SwiftKey announced Wednesday that its popular third-party keyboard for Android smartphones will be available for free. In addition, the company launched an online store to sell themes and other customizable content.
Chief marketing officer Joe Braidwood says making SwiftKey free will help increase its reach globally. Previously, the app was priced at $3.99 on Google Play. "In the States, someone would say, 'Do I buy this app or a coffee?' In India, it's 'Do I buy this app or food for a couple days?'" he tells Fast Company.

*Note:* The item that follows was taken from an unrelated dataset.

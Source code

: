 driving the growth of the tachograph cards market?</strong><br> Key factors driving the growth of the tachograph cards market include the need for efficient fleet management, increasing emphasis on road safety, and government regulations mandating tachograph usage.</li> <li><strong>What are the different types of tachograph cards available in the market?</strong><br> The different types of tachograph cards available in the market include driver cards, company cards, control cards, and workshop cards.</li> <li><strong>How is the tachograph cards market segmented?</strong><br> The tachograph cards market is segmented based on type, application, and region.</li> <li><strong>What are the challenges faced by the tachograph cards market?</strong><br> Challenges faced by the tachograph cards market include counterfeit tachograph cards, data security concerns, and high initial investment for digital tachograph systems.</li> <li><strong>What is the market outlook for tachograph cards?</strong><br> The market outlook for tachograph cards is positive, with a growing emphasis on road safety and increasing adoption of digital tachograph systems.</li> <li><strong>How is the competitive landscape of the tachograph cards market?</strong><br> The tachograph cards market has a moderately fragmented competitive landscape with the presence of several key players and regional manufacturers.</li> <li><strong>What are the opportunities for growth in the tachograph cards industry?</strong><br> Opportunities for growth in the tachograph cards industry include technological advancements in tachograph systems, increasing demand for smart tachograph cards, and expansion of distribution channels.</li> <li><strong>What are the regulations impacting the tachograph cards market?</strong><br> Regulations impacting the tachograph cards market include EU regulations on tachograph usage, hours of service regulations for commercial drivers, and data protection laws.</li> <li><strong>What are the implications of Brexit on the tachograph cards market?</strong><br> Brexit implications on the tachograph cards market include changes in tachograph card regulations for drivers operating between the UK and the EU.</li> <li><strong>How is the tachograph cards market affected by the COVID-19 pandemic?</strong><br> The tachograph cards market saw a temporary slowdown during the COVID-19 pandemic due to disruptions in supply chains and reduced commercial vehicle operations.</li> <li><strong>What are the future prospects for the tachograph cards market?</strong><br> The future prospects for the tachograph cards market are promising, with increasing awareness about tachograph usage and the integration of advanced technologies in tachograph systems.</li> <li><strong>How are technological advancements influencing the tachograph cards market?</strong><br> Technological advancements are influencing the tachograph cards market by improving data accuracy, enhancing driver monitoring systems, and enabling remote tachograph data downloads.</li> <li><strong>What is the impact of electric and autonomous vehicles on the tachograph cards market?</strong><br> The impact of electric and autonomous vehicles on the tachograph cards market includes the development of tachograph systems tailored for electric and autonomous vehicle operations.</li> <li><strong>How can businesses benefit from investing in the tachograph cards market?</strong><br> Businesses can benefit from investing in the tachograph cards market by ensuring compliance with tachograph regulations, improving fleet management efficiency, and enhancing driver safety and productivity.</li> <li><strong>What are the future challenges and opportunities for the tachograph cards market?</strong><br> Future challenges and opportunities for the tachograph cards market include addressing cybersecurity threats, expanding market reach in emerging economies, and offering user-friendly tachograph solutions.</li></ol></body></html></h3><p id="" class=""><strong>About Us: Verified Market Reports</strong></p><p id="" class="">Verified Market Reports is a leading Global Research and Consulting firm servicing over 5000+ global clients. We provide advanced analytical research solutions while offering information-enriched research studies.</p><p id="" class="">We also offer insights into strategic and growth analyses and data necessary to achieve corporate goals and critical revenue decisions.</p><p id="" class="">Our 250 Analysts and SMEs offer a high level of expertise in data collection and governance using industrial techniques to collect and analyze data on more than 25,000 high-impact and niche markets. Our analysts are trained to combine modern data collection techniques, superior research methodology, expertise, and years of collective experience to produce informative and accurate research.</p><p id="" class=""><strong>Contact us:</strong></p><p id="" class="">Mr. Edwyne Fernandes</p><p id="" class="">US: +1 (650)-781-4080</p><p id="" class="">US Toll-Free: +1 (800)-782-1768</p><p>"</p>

Update: After receiving backlash on Twitter for his comments, Braidwood emailed to clarify his position on making the app free, and to say he in no way intended to disparage anyone living in India. "By removing the price tag, we're now letting everyone, everywhere, get access to the app without a barrier to entry," he wrote. "In particular, we're excited about the potential this gives us to grow in new and emerging markets."

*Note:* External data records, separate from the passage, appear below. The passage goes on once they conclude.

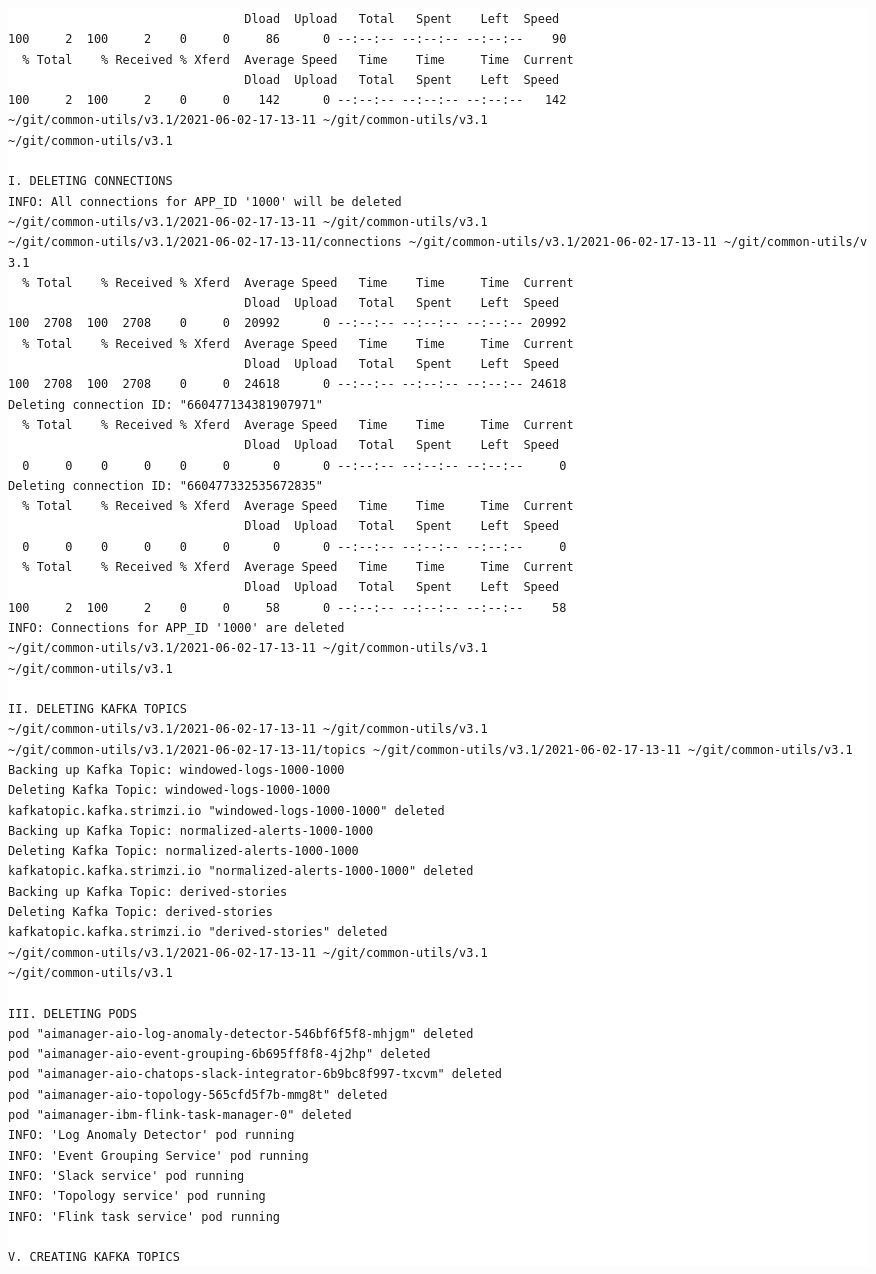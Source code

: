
 ```
                                 Dload  Upload   Total   Spent    Left  Speed
100     2  100     2    0     0     86      0 --:--:-- --:--:-- --:--:--    90
  % Total    % Received % Xferd  Average Speed   Time    Time     Time  Current
                                 Dload  Upload   Total   Spent    Left  Speed
100     2  100     2    0     0    142      0 --:--:-- --:--:-- --:--:--   142
~/git/common-utils/v3.1/2021-06-02-17-13-11 ~/git/common-utils/v3.1
~/git/common-utils/v3.1

I. DELETING CONNECTIONS
INFO: All connections for APP_ID '1000' will be deleted
~/git/common-utils/v3.1/2021-06-02-17-13-11 ~/git/common-utils/v3.1
~/git/common-utils/v3.1/2021-06-02-17-13-11/connections ~/git/common-utils/v3.1/2021-06-02-17-13-11 ~/git/common-utils/v3.1
  % Total    % Received % Xferd  Average Speed   Time    Time     Time  Current
                                 Dload  Upload   Total   Spent    Left  Speed
100  2708  100  2708    0     0  20992      0 --:--:-- --:--:-- --:--:-- 20992
  % Total    % Received % Xferd  Average Speed   Time    Time     Time  Current
                                 Dload  Upload   Total   Spent    Left  Speed
100  2708  100  2708    0     0  24618      0 --:--:-- --:--:-- --:--:-- 24618
Deleting connection ID: "660477134381907971"
  % Total    % Received % Xferd  Average Speed   Time    Time     Time  Current
                                 Dload  Upload   Total   Spent    Left  Speed
  0     0    0     0    0     0      0      0 --:--:-- --:--:-- --:--:--     0
Deleting connection ID: "660477332535672835"
  % Total    % Received % Xferd  Average Speed   Time    Time     Time  Current
                                 Dload  Upload   Total   Spent    Left  Speed
  0     0    0     0    0     0      0      0 --:--:-- --:--:-- --:--:--     0
  % Total    % Received % Xferd  Average Speed   Time    Time     Time  Current
                                 Dload  Upload   Total   Spent    Left  Speed
100     2  100     2    0     0     58      0 --:--:-- --:--:-- --:--:--    58
INFO: Connections for APP_ID '1000' are deleted
~/git/common-utils/v3.1/2021-06-02-17-13-11 ~/git/common-utils/v3.1
~/git/common-utils/v3.1

II. DELETING KAFKA TOPICS
~/git/common-utils/v3.1/2021-06-02-17-13-11 ~/git/common-utils/v3.1
~/git/common-utils/v3.1/2021-06-02-17-13-11/topics ~/git/common-utils/v3.1/2021-06-02-17-13-11 ~/git/common-utils/v3.1
Backing up Kafka Topic: windowed-logs-1000-1000
Deleting Kafka Topic: windowed-logs-1000-1000
kafkatopic.kafka.strimzi.io "windowed-logs-1000-1000" deleted
Backing up Kafka Topic: normalized-alerts-1000-1000
Deleting Kafka Topic: normalized-alerts-1000-1000
kafkatopic.kafka.strimzi.io "normalized-alerts-1000-1000" deleted
Backing up Kafka Topic: derived-stories
Deleting Kafka Topic: derived-stories
kafkatopic.kafka.strimzi.io "derived-stories" deleted
~/git/common-utils/v3.1/2021-06-02-17-13-11 ~/git/common-utils/v3.1
~/git/common-utils/v3.1

III. DELETING PODS
pod "aimanager-aio-log-anomaly-detector-546bf6f5f8-mhjgm" deleted
pod "aimanager-aio-event-grouping-6b695ff8f8-4j2hp" deleted
pod "aimanager-aio-chatops-slack-integrator-6b9bc8f997-txcvm" deleted
pod "aimanager-aio-topology-565cfd5f7b-mmg8t" deleted
pod "aimanager-ibm-flink-task-manager-0" deleted
INFO: 'Log Anomaly Detector' pod running
INFO: 'Event Grouping Service' pod running
INFO: 'Slack service' pod running
INFO: 'Topology service' pod running
INFO: 'Flink task service' pod running

V. CREATING KAFKA TOPICS
```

Up until this change, SwiftKey, which is installed on 200 million devices globally, had two major revenue sources: its app sold directly to consumers and partnerships with manufacturers, such as Samsung, to integrate its keyboard into devices out of the box. Braidwood said the new SwiftKey store will offset the lost consumer revenue. At launch, it will feature more than 30 themes, and users who have paid for the app will receive a pack of 10 themes for free. The company plans to offer different types of virtual goods down the line, but declined to elaborate on what they are. Named one of Fast Company's Most Innovative Companies in productivity, SwiftKey has also added support for more than 800 emoji characters and an emoji prediction feature that suggests characters most often used with specific words and phrases.
"People are demanding a more personal experience," Braidwood says. "If you consider a keyboard a two-square-inch piece of real estate, there's so much you can do with it."
Until recently, SwiftKey has focused primarily on the Android platform. But at Apple's Worldwide Developer Conference last week, Apple said it would be opening up iOS 8 to third-party keyboards. Shortly after the conference keynote, both SwiftKey and competitor Swype announced they were already working on keyboards for iOS. This won't be the company's first foray into iOS though. Earlier this year, it released a standalone note-taking app featuring its smart-keyboard, largely to demonstrate its potential.
"We were prepared for this and excited about this opportunity," Braidwood says. "We've been kicking the tires on the beta all week, and we're starting to bring together our plans."